Ma a nostro avviso è solo un depistaggio, un artificio. Brani “solo” come “the crippled hand” rinnovano quest'arte sempiterna, illusoria e convulsa dell'one-man/God-band Daedelus, fatta di taglia e cuci immaginarii paradisiaci Cinemascope, s-regola virtuosista e ripiegamento in stasi magnetiche.
Sempre un autore di grande interesse.
(inverno, 2005)

The Long Lost

The Long Lost è un duo composto da Alfred A. Darlington, autore pluristrumentista californiano già noto come Daedelus, assieme a sua moglie Laura, a cui è affidato il canto.
La loro è una forma di bossa elettroacustica, riservata e intima, spontanea e immediata, con micro-innesti atmosferici a corredo, come traccia residua in dissolvenza di sussurri amorosi.

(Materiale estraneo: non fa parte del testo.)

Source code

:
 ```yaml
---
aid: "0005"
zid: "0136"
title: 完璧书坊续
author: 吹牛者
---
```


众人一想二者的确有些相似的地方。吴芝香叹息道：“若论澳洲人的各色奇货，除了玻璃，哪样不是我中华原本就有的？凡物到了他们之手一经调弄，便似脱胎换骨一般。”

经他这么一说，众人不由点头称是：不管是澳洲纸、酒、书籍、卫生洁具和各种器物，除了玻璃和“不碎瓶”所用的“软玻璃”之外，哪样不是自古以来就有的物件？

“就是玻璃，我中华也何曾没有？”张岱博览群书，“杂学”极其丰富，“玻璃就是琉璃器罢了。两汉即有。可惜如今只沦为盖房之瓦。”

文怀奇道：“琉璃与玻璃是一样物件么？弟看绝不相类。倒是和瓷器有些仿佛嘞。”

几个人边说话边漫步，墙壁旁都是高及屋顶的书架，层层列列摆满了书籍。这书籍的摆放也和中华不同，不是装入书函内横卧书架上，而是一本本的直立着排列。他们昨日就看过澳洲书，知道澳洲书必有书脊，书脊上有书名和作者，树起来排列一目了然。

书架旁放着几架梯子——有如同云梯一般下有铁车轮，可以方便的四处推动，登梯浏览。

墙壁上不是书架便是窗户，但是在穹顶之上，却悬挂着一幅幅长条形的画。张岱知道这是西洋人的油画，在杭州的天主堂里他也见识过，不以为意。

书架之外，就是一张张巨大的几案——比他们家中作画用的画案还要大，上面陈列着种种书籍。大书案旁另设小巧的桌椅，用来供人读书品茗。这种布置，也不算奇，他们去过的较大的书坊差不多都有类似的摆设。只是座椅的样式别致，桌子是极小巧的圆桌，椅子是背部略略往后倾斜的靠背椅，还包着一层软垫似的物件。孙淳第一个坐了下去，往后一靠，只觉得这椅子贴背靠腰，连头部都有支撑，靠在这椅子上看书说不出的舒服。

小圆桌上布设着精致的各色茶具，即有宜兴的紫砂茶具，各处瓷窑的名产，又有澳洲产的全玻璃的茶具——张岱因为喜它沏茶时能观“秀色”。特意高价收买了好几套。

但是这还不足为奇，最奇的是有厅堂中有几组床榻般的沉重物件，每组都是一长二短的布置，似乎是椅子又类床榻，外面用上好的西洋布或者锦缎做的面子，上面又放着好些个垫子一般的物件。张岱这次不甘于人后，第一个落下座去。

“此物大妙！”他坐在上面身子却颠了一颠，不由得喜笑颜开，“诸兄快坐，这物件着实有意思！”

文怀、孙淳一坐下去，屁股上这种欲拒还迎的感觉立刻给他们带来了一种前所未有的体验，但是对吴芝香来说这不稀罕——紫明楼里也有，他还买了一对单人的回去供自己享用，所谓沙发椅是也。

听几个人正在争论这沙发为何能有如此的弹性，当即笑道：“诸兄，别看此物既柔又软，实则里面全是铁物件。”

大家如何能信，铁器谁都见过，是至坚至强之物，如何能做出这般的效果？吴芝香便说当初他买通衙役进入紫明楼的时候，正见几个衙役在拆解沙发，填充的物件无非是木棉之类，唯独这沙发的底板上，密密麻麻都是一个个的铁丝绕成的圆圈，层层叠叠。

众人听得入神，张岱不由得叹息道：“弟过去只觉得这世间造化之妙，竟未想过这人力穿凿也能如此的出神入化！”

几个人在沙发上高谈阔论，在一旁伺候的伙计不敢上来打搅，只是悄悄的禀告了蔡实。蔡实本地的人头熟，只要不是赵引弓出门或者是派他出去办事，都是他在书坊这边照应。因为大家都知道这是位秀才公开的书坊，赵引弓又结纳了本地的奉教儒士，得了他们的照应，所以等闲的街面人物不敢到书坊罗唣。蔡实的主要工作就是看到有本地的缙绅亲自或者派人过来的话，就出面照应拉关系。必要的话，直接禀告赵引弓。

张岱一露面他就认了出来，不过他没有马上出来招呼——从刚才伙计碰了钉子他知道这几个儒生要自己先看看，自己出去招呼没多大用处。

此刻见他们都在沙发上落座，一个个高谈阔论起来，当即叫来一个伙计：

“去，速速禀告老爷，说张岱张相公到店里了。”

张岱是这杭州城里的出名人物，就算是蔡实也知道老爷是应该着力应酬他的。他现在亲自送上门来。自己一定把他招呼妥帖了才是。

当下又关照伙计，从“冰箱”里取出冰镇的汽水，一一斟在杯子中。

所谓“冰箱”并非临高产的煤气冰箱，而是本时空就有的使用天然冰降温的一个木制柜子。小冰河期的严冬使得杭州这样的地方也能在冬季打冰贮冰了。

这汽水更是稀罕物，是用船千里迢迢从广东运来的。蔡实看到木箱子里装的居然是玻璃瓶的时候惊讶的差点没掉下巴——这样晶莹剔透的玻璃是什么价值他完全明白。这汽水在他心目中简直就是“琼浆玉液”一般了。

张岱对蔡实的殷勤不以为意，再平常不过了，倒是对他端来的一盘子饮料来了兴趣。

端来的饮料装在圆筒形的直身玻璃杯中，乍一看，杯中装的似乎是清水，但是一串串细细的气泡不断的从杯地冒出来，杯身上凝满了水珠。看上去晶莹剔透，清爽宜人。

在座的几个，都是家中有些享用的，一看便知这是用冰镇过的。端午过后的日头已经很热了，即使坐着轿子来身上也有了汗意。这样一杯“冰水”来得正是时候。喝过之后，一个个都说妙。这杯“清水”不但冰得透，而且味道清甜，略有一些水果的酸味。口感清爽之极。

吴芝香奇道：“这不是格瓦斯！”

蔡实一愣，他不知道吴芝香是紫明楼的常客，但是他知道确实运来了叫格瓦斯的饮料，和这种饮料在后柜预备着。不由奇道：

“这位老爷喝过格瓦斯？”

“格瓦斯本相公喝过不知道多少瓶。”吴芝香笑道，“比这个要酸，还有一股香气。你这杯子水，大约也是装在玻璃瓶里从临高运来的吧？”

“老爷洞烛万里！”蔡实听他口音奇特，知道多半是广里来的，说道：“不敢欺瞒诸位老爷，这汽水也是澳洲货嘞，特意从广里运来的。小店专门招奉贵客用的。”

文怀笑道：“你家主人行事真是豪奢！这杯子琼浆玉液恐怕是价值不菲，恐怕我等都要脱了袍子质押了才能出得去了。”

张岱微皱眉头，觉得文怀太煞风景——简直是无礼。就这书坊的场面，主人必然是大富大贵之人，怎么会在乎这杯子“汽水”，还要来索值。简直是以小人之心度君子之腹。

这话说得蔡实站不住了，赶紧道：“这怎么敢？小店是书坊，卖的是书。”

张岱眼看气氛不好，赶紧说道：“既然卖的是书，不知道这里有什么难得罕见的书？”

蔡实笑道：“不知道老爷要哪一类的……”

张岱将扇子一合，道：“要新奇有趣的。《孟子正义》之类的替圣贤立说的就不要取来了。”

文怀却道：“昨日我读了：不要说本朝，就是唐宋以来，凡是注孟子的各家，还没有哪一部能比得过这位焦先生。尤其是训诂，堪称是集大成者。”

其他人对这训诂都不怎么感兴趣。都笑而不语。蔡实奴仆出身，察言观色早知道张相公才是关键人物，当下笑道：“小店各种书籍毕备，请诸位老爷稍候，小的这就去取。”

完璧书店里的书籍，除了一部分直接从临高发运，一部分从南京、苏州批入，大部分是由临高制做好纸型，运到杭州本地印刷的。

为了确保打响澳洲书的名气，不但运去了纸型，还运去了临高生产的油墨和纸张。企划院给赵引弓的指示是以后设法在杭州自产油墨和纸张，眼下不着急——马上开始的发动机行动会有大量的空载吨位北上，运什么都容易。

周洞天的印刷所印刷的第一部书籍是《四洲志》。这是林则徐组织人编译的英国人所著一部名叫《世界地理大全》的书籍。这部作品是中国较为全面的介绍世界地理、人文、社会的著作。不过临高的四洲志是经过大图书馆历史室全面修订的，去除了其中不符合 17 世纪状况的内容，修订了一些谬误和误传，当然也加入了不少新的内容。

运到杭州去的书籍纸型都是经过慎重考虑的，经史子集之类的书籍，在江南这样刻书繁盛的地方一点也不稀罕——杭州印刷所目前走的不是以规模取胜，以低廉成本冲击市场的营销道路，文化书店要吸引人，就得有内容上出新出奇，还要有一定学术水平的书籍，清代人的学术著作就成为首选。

Anticipato dal singolo manifesto “Woebegone”, questo esordio omonimo della coppia di Santa Monica prontamente svela il legame musicale col progetto Daedelus, con quel suo particolare gusto space-age pop surreale in foggia da camera. Un’abile sintesi in miniatura di moderno e antiquario, tra un campionamento di exotica, tripudi cromatici ritentivi dell'immaginario science-fiction, corde e tastiere su di giri.
Si proietta un ineffabile cinematico, nostalgico e romantico, su cui poggia e dondola, incerta e sibilante, una vocina ancella ispirata a Trish Keenan (Broadcast) e a Isobel Campbell.

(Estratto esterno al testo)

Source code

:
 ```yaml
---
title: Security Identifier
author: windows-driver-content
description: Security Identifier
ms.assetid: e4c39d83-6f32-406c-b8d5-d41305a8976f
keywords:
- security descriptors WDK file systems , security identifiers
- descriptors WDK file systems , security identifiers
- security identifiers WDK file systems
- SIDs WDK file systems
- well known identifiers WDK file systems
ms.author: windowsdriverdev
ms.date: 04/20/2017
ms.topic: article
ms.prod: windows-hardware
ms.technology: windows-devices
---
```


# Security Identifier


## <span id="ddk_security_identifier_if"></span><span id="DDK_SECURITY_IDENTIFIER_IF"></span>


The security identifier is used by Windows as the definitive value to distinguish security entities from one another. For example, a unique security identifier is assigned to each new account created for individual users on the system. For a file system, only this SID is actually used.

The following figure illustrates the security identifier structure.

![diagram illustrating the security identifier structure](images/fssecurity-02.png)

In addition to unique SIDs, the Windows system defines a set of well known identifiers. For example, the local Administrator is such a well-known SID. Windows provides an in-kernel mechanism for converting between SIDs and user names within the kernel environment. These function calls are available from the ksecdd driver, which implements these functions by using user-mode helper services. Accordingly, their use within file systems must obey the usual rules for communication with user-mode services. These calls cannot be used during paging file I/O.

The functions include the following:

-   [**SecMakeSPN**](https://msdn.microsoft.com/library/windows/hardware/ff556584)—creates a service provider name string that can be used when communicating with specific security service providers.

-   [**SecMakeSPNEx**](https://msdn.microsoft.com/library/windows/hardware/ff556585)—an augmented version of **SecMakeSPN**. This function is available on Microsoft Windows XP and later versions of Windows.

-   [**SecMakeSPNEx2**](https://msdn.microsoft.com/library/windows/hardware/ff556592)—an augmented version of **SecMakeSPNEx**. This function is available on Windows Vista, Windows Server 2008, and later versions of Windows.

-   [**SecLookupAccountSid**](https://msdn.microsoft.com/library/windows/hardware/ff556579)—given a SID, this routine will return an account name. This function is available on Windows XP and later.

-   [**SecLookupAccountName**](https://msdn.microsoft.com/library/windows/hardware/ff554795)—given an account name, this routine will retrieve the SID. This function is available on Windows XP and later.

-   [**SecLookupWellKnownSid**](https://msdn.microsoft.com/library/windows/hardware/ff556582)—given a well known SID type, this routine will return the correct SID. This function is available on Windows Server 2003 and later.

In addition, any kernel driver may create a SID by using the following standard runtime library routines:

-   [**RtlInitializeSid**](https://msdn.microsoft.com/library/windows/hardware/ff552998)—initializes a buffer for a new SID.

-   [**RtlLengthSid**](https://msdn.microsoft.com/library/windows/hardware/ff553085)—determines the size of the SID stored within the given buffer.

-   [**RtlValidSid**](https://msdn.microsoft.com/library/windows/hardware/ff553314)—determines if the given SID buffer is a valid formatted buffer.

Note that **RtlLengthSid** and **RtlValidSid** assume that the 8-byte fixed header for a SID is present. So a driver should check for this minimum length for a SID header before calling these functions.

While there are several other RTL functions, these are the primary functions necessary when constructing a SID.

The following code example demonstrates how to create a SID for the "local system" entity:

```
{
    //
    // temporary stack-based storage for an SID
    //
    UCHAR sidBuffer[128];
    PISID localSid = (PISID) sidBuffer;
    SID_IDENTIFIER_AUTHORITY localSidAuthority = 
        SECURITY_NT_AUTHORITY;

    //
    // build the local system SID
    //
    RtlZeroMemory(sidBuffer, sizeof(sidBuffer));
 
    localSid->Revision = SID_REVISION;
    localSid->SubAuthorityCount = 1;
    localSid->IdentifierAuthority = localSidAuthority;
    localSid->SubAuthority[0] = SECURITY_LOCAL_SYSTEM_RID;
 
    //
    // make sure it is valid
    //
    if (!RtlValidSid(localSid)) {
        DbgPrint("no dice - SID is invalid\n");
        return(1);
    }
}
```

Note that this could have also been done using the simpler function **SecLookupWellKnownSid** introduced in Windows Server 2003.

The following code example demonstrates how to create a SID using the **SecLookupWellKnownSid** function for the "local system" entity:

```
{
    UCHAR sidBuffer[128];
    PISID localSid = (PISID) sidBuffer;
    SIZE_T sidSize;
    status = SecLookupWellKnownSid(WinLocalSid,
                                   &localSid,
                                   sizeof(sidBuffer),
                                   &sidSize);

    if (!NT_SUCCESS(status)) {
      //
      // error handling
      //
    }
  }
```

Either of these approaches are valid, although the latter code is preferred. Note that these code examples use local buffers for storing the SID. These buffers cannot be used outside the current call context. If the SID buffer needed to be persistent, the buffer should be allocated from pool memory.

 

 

L’incipit dei brani sovente sagoma un leggiadro fingerpicking o declina in un arpeggio appaiato a un sample: un rapporto complementare e suadente che suscita un piccolo turbamento, spande un senso dolcemente onirico e spaesante (“Overmuch”, “Past Perfect”).
L’interpretazione calibrata e squillante di Laura percorre senza posa un sentimento, esplora un impulso, accostandosi ai Belle & Sebastian più desolati e crepuscolari; a Omnichord e computer machines s’alternano basso e chitarra, clarinetto e flauto, violini e figure d’archi.
Alfred e Laura procedono così, fuggevoli e appaiati, ape e fuco, nella loro remota isola fuori dal tempo, a sud dell’Equatore. Un tenue enigmatico reame amoroso avvolto in un cromatismo terso, opalescente, tra un’aria leggera e un mare calmo.

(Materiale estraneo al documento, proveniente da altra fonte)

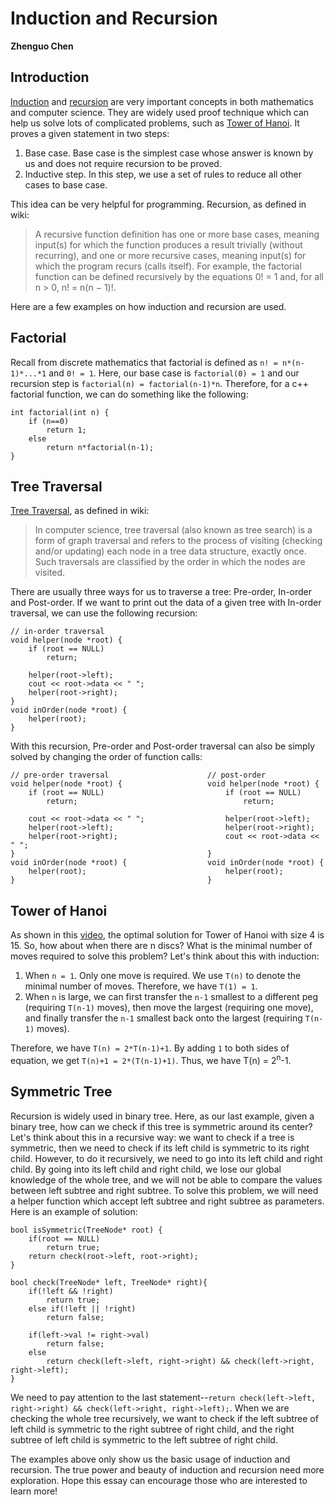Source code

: # Induction and Recursion

**Zhenguo Chen**

## Introduction

[Induction](https://en.wikipedia.org/wiki/Mathematical_induction) and [recursion](https://en.wikipedia.org/wiki/Recursion)
are very important concepts in both mathematics and computer science. They are widely used proof
technique which can help us solve lots of complicated problems, such as [Tower of Hanoi](https://en.wikipedia.org/wiki/Tower_of_Hanoi).
It proves a given statement in two steps:
1. Base case. Base case is the simplest case whose answer is known by us and does not require
recursion to be proved.
2. Inductive step. In this step, we use a set of rules to reduce all other cases to base case.

This idea can be very helpful for programming. Recursion, as defined in wiki:

>A recursive function definition has one or more base cases, meaning input(s) for which the function produces a result trivially (without recurring), and one or more recursive cases, meaning input(s) for which the program recurs (calls itself). For example, the factorial function can be defined recursively by the equations 0! = 1 and, for all n > 0, n! = n(n − 1)!.

Here are a few examples on how induction and recursion
are used.

## Factorial

Recall from discrete mathematics that factorial is defined as `n! = n*(n-1)*...*1` and `0! = 1`.
Here, our base case is `factorial(0) = 1` and our recursion step is `factorial(n) = factorial(n-1)*n`.
Therefore, for a c++ factorial function, we can do something like the following:

```
int factorial(int n) {
    if (n==0)
        return 1;
    else
        return n*factorial(n-1);
}
```

## Tree Traversal

[Tree Traversal](https://en.wikipedia.org/wiki/Tree_traversal), as defined in wiki:

>In computer science, tree traversal (also known as tree search) is a form of graph traversal and refers to the process of visiting (checking and/or updating) each node in a tree data structure, exactly once. Such traversals are classified by the order in which the nodes are visited.

There are usually three ways for us to traverse a tree: Pre-order, In-order and Post-order. If
we want to print out the data of a given tree with In-order traversal, we can use the following
recursion:

```
// in-order traversal
void helper(node *root) {
    if (root == NULL)
        return;
    
    helper(root->left);
    cout << root->data << " ";
    helper(root->right);
}
void inOrder(node *root) {
    helper(root);    
}
```

With this recursion, Pre-order and Post-order traversal can also be simply solved by changing
the order of function calls:

```
// pre-order traversal                      // post-order
void helper(node *root) {                   void helper(node *root) {
    if (root == NULL)                           if (root == NULL)
        return;                                     return;
        
    cout << root->data << " ";                  helper(root->left);
    helper(root->left);                         helper(root->right);
    helper(root->right);                        cout << root->data << " ";
}                                           }
void inOrder(node *root) {                  void inOrder(node *root) {
    helper(root);                               helper(root);
}                                           }
```

## Tower of Hanoi

As shown in this [video](https://www.youtube.com/watch?v=aMEbboWmVCo), the optimal solution for
Tower of Hanoi with size 4 is 15. So, how about when there are n discs? What is the minimal number
of moves required to solve this problem? Let's think about this with induction:

1. When `n = 1`. Only one move is required. We use `T(n)` to denote the minimal number of moves.
Therefore, we have `T(1) = 1`.
2. When `n` is large, we can first transfer the `n-1` smallest to a different peg (requiring `T(n-1)`
moves), then move the largest (requiring one move), and finally transfer the `n-1` smallest back
onto the largest (requiring `T(n-1)` moves).

Therefore, we have `T(n) = 2*T(n-1)+1`. By adding `1` to both sides of equation, we get `T(n)+1 = 2*(T(n-1)+1)`.
Thus, we have T(n) = 2<sup>n</sup>-1.

## Symmetric Tree

Recursion is widely used in binary tree. Here, as our last example, given a binary tree, how can
we check if this tree is symmetric around its center? Let's think about this in a recursive way:
we want to check if a tree is symmetric, then we need to check if its left child is symmetric to
its right child. However, to do it recursively, we need to go into its left child and right child. By
going into its left child and right child, we lose our global knowledge of the whole tree,
and we will not be able to compare the values between left subtree and right subtree. To solve this
problem, we will need a helper function which accept left subtree and right subtree as parameters.
Here is an example of solution:

```
bool isSymmetric(TreeNode* root) {
    if(root == NULL)
        return true;
    return check(root->left, root->right);
}

bool check(TreeNode* left, TreeNode* right){
    if(!left && !right)
        return true;
    else if(!left || !right)
        return false;
    
    if(left->val != right->val)
        return false;
    else
        return check(left->left, right->right) && check(left->right, right->left);
}
```
We need to pay attention to the last statement--`return check(left->left, right->right) && check(left->right, right->left);`.
When we are checking the whole tree recursively, we want to check if the left subtree of left child is
symmetric to the right subtree of right child, and the right subtree of left child is symmetric to
the left subtree of right child.

The examples above only show us the basic usage of induction and recursion. The true power and
beauty of induction and recursion need more exploration. Hope this essay can encourage those
who are interested to learn more!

Si irradiano rifrazioni luminose la cui tangibile, serena qualità emozionale si misura in pennellate sciolte e in colori profondi e vivaci, ora nitidi e raggianti ora sfumati o smorzati; a rinsaldare un legame, il vincolo nuziale (“Amiss”, “Colour”, “Cat Fancy”, “Regrets Only”).
Giochi e baruffe a cui l’ascoltatore assiste ospite, ammaliato, vagamente stordito.